Problem: Once the pictures have been removed, repeat the remainder of the records exactly.

BEGIN Data listing

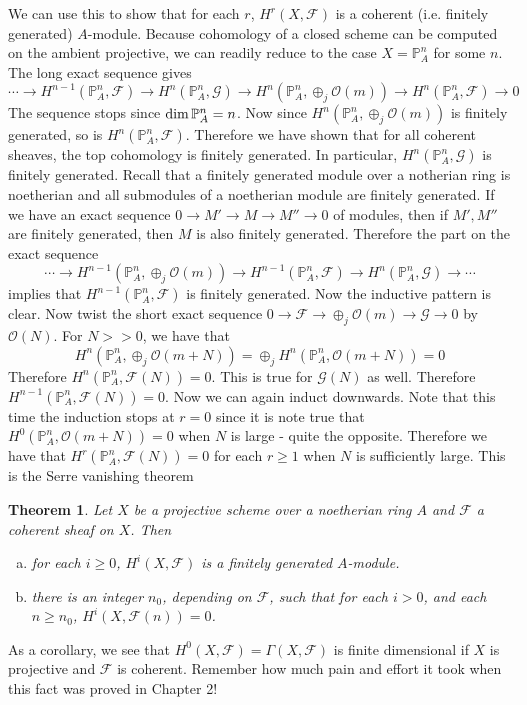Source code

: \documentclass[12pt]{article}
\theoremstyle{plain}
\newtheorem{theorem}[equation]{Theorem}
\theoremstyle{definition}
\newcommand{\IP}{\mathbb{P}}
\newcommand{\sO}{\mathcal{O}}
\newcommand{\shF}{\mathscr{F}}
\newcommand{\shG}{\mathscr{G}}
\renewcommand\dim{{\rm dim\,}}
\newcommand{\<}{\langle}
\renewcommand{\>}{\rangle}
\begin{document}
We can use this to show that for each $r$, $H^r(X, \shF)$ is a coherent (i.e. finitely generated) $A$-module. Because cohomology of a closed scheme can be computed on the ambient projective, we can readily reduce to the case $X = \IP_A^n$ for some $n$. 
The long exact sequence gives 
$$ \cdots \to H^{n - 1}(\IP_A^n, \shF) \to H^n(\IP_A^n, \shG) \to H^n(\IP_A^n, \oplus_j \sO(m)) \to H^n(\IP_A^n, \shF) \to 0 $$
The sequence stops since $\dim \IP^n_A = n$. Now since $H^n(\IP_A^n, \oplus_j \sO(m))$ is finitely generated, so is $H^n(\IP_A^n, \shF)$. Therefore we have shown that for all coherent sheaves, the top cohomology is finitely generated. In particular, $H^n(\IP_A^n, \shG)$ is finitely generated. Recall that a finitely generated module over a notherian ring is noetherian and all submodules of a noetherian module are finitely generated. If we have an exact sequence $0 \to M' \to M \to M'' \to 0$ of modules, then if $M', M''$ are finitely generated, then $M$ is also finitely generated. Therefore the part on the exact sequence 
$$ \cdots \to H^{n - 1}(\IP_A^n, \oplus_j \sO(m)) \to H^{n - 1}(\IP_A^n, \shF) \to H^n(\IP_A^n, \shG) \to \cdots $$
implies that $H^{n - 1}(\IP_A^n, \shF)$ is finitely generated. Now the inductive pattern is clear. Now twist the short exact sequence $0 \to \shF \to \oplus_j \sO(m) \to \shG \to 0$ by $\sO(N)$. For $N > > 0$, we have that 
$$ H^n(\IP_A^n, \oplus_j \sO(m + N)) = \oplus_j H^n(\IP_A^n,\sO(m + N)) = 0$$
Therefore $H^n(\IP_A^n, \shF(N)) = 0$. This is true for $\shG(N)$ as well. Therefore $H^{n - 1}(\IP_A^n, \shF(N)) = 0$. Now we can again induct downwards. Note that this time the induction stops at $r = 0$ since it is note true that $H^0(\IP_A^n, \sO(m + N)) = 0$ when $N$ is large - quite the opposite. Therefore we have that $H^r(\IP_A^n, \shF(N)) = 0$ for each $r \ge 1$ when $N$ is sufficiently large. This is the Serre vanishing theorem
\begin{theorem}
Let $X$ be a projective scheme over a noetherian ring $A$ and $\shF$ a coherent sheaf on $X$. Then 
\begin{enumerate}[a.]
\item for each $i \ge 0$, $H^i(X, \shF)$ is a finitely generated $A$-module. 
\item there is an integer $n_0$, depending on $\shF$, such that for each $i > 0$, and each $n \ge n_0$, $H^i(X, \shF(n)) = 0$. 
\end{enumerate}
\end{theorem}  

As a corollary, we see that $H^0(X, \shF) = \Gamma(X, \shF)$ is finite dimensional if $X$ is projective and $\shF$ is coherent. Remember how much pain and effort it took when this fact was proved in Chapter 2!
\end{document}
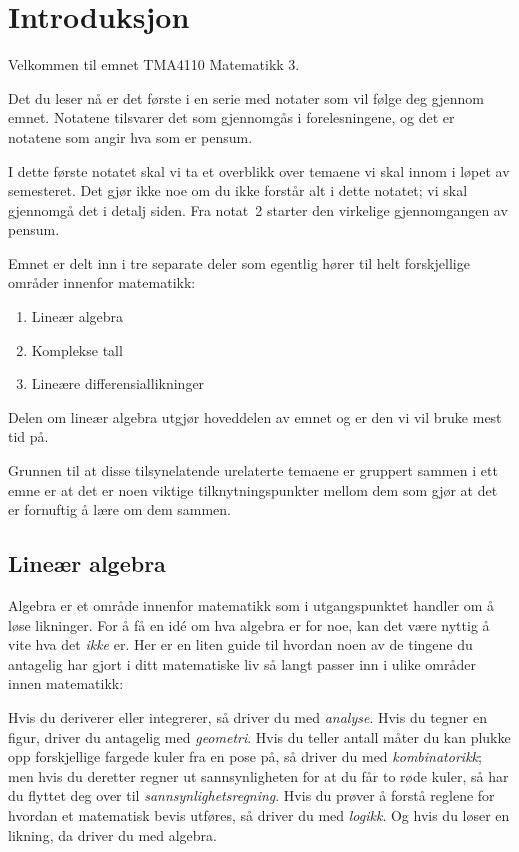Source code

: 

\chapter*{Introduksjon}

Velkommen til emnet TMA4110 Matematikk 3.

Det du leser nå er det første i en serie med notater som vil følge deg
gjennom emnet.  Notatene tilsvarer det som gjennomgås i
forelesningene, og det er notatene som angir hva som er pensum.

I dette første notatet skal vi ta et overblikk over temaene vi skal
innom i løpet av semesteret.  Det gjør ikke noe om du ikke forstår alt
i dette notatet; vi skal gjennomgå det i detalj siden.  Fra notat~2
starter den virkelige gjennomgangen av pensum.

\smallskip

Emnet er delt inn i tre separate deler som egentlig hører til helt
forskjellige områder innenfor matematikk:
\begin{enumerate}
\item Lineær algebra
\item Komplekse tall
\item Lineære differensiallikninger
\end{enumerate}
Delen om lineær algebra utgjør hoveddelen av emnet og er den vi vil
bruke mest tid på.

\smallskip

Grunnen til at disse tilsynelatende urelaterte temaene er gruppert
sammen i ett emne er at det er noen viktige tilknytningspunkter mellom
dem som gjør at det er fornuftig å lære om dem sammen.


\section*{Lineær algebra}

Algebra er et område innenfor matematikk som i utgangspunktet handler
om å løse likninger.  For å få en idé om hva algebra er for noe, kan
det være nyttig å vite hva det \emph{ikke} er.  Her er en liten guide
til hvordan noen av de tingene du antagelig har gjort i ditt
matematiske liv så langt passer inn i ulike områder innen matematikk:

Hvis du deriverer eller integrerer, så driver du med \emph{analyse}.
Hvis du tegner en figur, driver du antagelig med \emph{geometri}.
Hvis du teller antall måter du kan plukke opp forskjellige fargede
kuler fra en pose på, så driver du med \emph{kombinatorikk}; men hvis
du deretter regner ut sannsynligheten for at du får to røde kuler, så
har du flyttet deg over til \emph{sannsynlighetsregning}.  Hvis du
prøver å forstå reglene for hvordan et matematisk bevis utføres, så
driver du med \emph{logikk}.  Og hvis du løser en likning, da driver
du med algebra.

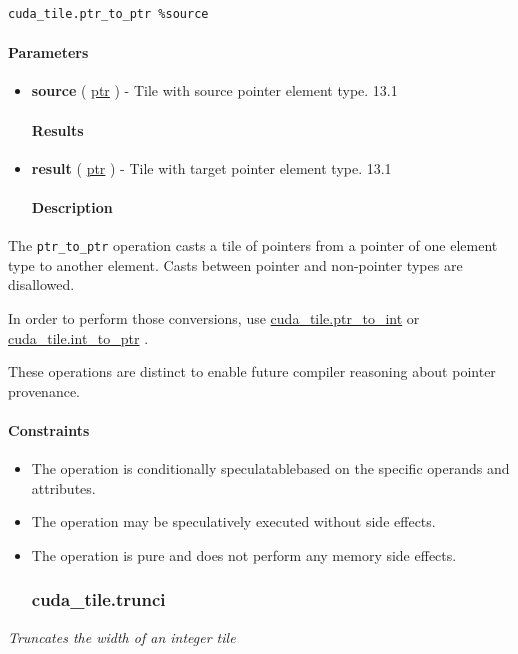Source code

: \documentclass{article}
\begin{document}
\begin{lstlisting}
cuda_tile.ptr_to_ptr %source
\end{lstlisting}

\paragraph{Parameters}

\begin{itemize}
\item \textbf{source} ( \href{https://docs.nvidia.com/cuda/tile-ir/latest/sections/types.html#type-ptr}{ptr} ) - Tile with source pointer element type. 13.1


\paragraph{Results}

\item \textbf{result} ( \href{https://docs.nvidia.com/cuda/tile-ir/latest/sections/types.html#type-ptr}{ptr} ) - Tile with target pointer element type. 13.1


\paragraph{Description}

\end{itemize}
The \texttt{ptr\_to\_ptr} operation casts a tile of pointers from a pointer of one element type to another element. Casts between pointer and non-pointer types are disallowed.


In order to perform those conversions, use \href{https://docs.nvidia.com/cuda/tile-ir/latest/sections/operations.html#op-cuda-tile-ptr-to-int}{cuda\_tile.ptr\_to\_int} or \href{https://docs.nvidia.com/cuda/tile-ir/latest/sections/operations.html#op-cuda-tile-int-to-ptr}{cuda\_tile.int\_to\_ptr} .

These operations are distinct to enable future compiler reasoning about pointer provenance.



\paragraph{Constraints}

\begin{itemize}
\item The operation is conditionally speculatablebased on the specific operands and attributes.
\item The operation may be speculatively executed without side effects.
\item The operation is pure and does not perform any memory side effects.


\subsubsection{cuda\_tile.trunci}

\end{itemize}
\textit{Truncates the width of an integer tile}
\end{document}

END Data listing

Response area:
Source code

: \documentclass[12pt]{article}
\theoremstyle{plain}
\newtheorem{theorem}[equation]{Theorem}
\theoremstyle{definition}
\newcommand{\IP}{\mathbb{P}}
\newcommand{\sO}{\mathcal{O}}
\newcommand{\shF}{\mathscr{F}}
\newcommand{\shG}{\mathscr{G}}
\renewcommand\dim{{\rm dim\,}}
\newcommand{\<}{\langle}
\renewcommand{\>}{\rangle}
\begin{document}
We can use this to show that for each $r$, $H^r(X, \shF)$ is a coherent (i.e. finitely generated) $A$-module. Because cohomology of a closed scheme can be computed on the ambient projective, we can readily reduce to the case $X = \IP_A^n$ for some $n$. 
The long exact sequence gives 
$$ \cdots \to H^{n - 1}(\IP_A^n, \shF) \to H^n(\IP_A^n, \shG) \to H^n(\IP_A^n, \oplus_j \sO(m)) \to H^n(\IP_A^n, \shF) \to 0 $$
The sequence stops since $\dim \IP^n_A = n$. Now since $H^n(\IP_A^n, \oplus_j \sO(m))$ is finitely generated, so is $H^n(\IP_A^n, \shF)$. Therefore we have shown that for all coherent sheaves, the top cohomology is finitely generated. In particular, $H^n(\IP_A^n, \shG)$ is finitely generated. Recall that a finitely generated module over a notherian ring is noetherian and all submodules of a noetherian module are finitely generated. If we have an exact sequence $0 \to M' \to M \to M'' \to 0$ of modules, then if $M', M''$ are finitely generated, then $M$ is also finitely generated. Therefore the part on the exact sequence 
$$ \cdots \to H^{n - 1}(\IP_A^n, \oplus_j \sO(m)) \to H^{n - 1}(\IP_A^n, \shF) \to H^n(\IP_A^n, \shG) \to \cdots $$
implies that $H^{n - 1}(\IP_A^n, \shF)$ is finitely generated. Now the inductive pattern is clear. Now twist the short exact sequence $0 \to \shF \to \oplus_j \sO(m) \to \shG \to 0$ by $\sO(N)$. For $N > > 0$, we have that 
$$ H^n(\IP_A^n, \oplus_j \sO(m + N)) = \oplus_j H^n(\IP_A^n,\sO(m + N)) = 0$$
Therefore $H^n(\IP_A^n, \shF(N)) = 0$. This is true for $\shG(N)$ as well. Therefore $H^{n - 1}(\IP_A^n, \shF(N)) = 0$. Now we can again induct downwards. Note that this time the induction stops at $r = 0$ since it is note true that $H^0(\IP_A^n, \sO(m + N)) = 0$ when $N$ is large - quite the opposite. Therefore we have that $H^r(\IP_A^n, \shF(N)) = 0$ for each $r \ge 1$ when $N$ is sufficiently large. This is the Serre vanishing theorem
\begin{theorem}
Let $X$ be a projective scheme over a noetherian ring $A$ and $\shF$ a coherent sheaf on $X$. Then 
\begin{enumerate}[a.]
\item for each $i \ge 0$, $H^i(X, \shF)$ is a finitely generated $A$-module. 
\item there is an integer $n_0$, depending on $\shF$, such that for each $i > 0$, and each $n \ge n_0$, $H^i(X, \shF(n)) = 0$. 
\end{enumerate}
\end{theorem}  

As a corollary, we see that $H^0(X, \shF) = \Gamma(X, \shF)$ is finite dimensional if $X$ is projective and $\shF$ is coherent. Remember how much pain and effort it took when this fact was proved in Chapter 2!
\end{document}
Source code

: 

\chapter*{Introduksjon}

Velkommen til emnet TMA4110 Matematikk 3.

Det du leser nå er det første i en serie med notater som vil følge deg
gjennom emnet.  Notatene tilsvarer det som gjennomgås i
forelesningene, og det er notatene som angir hva som er pensum.

I dette første notatet skal vi ta et overblikk over temaene vi skal
innom i løpet av semesteret.  Det gjør ikke noe om du ikke forstår alt
i dette notatet; vi skal gjennomgå det i detalj siden.  Fra notat~2
starter den virkelige gjennomgangen av pensum.

\smallskip

Emnet er delt inn i tre separate deler som egentlig hører til helt
forskjellige områder innenfor matematikk:
\begin{enumerate}
\item Lineær algebra
\item Komplekse tall
\item Lineære differensiallikninger
\end{enumerate}
Delen om lineær algebra utgjør hoveddelen av emnet og er den vi vil
bruke mest tid på.

\smallskip

Grunnen til at disse tilsynelatende urelaterte temaene er gruppert
sammen i ett emne er at det er noen viktige tilknytningspunkter mellom
dem som gjør at det er fornuftig å lære om dem sammen.


\section*{Lineær algebra}

Algebra er et område innenfor matematikk som i utgangspunktet handler
om å løse likninger.  For å få en idé om hva algebra er for noe, kan
det være nyttig å vite hva det \emph{ikke} er.  Her er en liten guide
til hvordan noen av de tingene du antagelig har gjort i ditt
matematiske liv så langt passer inn i ulike områder innen matematikk:

Hvis du deriverer eller integrerer, så driver du med \emph{analyse}.
Hvis du tegner en figur, driver du antagelig med \emph{geometri}.
Hvis du teller antall måter du kan plukke opp forskjellige fargede
kuler fra en pose på, så driver du med \emph{kombinatorikk}; men hvis
du deretter regner ut sannsynligheten for at du får to røde kuler, så
har du flyttet deg over til \emph{sannsynlighetsregning}.  Hvis du
prøver å forstå reglene for hvordan et matematisk bevis utføres, så
driver du med \emph{logikk}.  Og hvis du løser en likning, da driver
du med algebra.

Source code

: \documentclass{article}
\begin{document}
\begin{lstlisting}
cuda_tile.ptr_to_ptr %source
\end{lstlisting}

\paragraph{Parameters}

\begin{itemize}
\item \textbf{source} ( \href{https://docs.nvidia.com/cuda/tile-ir/latest/sections/types.html#type-ptr}{ptr} ) - Tile with source pointer element type. 13.1


\paragraph{Results}

\item \textbf{result} ( \href{https://docs.nvidia.com/cuda/tile-ir/latest/sections/types.html#type-ptr}{ptr} ) - Tile with target pointer element type. 13.1


\paragraph{Description}

\end{itemize}
The \texttt{ptr\_to\_ptr} operation casts a tile of pointers from a pointer of one element type to another element. Casts between pointer and non-pointer types are disallowed.


In order to perform those conversions, use \href{https://docs.nvidia.com/cuda/tile-ir/latest/sections/operations.html#op-cuda-tile-ptr-to-int}{cuda\_tile.ptr\_to\_int} or \href{https://docs.nvidia.com/cuda/tile-ir/latest/sections/operations.html#op-cuda-tile-int-to-ptr}{cuda\_tile.int\_to\_ptr} .

These operations are distinct to enable future compiler reasoning about pointer provenance.



\paragraph{Constraints}

\begin{itemize}
\item The operation is conditionally speculatablebased on the specific operands and attributes.
\item The operation may be speculatively executed without side effects.
\item The operation is pure and does not perform any memory side effects.


\subsubsection{cuda\_tile.trunci}

\end{itemize}
\textit{Truncates the width of an integer tile}
\end{document}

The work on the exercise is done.